PostgreSQL version: 17.9 (production crash), confirmed identical on 17.10
OS: Ubuntu 22.04.5 LTS, x86_64, kernel 5.15, glibc 2.35
Package: postgresql-plpython3-17 from pgdg apt repository

DESCRIPTION
-----------

A PL/Python set-returning function (SRF) crashes the backend with SIGSEGV
when
another session executes CREATE OR REPLACE FUNCTION (or ALTER FUNCTION) on
the
same function while the SRF is mid-iteration.

This is a use-after-free. srfstate->savedargs is allocated inside proc->mcxt
by
PLy_function_save_args() (plpy_exec.c:503). On each per-call SRF invocation,
plpython3_call_handler calls PLy_procedure_get(), which may call
PLy_procedure_delete(old_proc) -> MemoryContextDelete(old_proc->mcxt) if the
function's pg_proc row has changed (different xmin or ctid). After that,
srfstate->savedargs is a dangling pointer — it is not cleared. The next
PLy_function_restore_args() reads freed memory:

if (srfstate->savedargs) /* non-NULL dangling pointer
*/
PLy_function_restore_args(proc, srfstate->savedargs); /* reads
freed mem */

Inside PLy_function_restore_args (plpy_exec.c:551):

for (i = 0; i < savedargs->nargs; i++) /* nargs from freed memory */
{
if (proc->argnames[i] && ...)
PyDict_SetItemString(..., proc->argnames[i], ...);

When savedargs->nargs is garbage (e.g. 2056017128 in two production core
dumps),
proc->argnames[i] for large i reads an invalid pointer, which is passed to
PyDict_SetItemString -> PyUnicode_FromString -> strlen -> SIGSEGV.

CRASH STACK (two identical core dumps from production, PG 17.9, Ubuntu
22.04)
------------------------------------------------------------------------------

#0 __strlen_evex()
#1 PyUnicode_FromString(u=0x69ffff0000)
#2 PyDict_SetItemString(...)
#3 PLy_function_restore_args(proc=..., savedargs=...)
#4 PLy_exec_function(...)
#5 plpython3_call_handler(...)
#6 fmgr_security_definer(...)
#7 ExecMakeTableFunctionResult(...)

State from the newer core dump:

proc->proname = "tags_report_plpython"
proc->nargs = 1
proc->argnames[0]= "flavour"
savedargs->nargs = 2056017128 <- should be 1; contains garbage
savedargs->namedargs[0] = 'tags' <- still valid (not yet overwritten)
i = 4 <- loop has iterated far past argnames[]

TRIGGER CONDITION
-----------------

The pg_proc invalidation reaches Session A's backend when
AcceptInvalidationMessages() is called.
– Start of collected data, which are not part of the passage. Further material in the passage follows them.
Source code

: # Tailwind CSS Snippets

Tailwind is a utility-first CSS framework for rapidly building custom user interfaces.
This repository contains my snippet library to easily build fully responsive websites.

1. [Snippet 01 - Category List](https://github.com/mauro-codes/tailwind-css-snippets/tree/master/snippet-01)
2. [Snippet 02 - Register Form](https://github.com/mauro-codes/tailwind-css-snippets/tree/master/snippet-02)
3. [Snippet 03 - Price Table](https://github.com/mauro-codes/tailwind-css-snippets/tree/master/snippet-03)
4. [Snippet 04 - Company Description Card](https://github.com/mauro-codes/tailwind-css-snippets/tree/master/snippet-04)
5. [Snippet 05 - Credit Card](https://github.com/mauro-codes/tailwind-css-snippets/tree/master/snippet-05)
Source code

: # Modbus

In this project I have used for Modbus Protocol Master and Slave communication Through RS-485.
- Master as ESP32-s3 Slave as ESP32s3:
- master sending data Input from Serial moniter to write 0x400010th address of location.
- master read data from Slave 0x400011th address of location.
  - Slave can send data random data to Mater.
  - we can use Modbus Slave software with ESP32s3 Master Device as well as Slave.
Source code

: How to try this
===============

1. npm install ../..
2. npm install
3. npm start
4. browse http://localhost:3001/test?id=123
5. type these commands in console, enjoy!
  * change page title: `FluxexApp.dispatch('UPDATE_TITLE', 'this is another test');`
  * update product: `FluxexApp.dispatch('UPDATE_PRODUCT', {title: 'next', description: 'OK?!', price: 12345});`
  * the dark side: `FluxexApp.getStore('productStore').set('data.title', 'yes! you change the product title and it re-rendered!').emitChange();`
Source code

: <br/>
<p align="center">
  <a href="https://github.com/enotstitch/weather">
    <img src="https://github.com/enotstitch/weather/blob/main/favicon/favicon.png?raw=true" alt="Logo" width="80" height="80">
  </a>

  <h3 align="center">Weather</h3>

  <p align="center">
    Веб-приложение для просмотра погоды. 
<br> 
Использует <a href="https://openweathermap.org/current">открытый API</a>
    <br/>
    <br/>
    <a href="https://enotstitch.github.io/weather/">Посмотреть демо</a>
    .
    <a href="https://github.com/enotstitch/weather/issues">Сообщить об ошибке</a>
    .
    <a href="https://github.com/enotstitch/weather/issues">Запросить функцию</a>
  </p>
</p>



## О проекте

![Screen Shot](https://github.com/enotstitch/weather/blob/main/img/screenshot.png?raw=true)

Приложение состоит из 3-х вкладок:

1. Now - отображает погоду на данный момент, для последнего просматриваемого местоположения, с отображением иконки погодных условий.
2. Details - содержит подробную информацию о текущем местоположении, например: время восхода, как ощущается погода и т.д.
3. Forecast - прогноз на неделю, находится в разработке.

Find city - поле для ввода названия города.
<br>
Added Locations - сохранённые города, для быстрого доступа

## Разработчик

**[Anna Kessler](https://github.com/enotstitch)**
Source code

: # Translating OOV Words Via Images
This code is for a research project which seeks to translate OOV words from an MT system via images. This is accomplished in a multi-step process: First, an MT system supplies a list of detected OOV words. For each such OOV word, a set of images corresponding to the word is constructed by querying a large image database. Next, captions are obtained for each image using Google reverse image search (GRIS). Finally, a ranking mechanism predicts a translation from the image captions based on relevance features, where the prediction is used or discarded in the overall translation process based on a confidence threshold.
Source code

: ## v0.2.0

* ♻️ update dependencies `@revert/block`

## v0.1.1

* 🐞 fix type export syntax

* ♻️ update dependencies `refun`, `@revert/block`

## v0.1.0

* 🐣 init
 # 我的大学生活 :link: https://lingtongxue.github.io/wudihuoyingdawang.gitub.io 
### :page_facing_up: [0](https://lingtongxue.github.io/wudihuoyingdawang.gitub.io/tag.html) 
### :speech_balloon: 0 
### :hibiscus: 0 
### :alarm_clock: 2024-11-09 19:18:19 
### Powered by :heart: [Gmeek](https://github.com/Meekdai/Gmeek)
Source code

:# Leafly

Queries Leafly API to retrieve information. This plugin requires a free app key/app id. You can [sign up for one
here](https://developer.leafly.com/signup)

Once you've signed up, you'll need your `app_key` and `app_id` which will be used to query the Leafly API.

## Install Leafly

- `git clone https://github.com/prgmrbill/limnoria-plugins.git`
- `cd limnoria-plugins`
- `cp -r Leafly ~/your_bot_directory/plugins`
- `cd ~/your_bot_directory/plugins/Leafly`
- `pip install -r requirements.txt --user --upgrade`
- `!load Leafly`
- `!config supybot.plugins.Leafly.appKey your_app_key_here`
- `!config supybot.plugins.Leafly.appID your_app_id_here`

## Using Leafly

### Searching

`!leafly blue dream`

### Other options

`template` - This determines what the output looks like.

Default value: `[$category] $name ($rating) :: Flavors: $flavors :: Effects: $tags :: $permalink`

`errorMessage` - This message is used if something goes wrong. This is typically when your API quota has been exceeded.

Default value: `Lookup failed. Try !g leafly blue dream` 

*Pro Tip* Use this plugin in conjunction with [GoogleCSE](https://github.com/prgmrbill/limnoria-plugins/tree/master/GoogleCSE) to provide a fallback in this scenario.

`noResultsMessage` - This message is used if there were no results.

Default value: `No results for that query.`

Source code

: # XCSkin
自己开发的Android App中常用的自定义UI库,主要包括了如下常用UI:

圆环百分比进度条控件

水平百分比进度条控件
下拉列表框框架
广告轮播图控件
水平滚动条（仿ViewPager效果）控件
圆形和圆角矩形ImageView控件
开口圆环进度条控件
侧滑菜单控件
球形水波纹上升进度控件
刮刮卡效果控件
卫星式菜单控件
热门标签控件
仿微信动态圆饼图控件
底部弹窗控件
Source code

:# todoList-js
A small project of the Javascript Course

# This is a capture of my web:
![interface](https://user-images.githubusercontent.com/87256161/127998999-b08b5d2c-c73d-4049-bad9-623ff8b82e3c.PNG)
This happens when Session A's Python
code calls plpy.execute() with a statement that acquires a NEW relation lock
(e.g. CREATE TEMP TABLE, any table not previously locked in this statement).
Simply calling plpy.execute("SELECT 1") is not sufficient because the lock
on
pg_proc is already held and subsequent requests are served from the
per-process
lock table without invoking AcceptInvalidationMessages.

In production the trigger is autovacuum on pg_proc (which moves the tuple's
ctid) or any concurrent DDL from another session. Long-running SRFs (hours)
are much more likely to hit this window.

STEPS TO REPRODUCE
------------------

Requires two concurrent sessions and PostgreSQL with plpython3u.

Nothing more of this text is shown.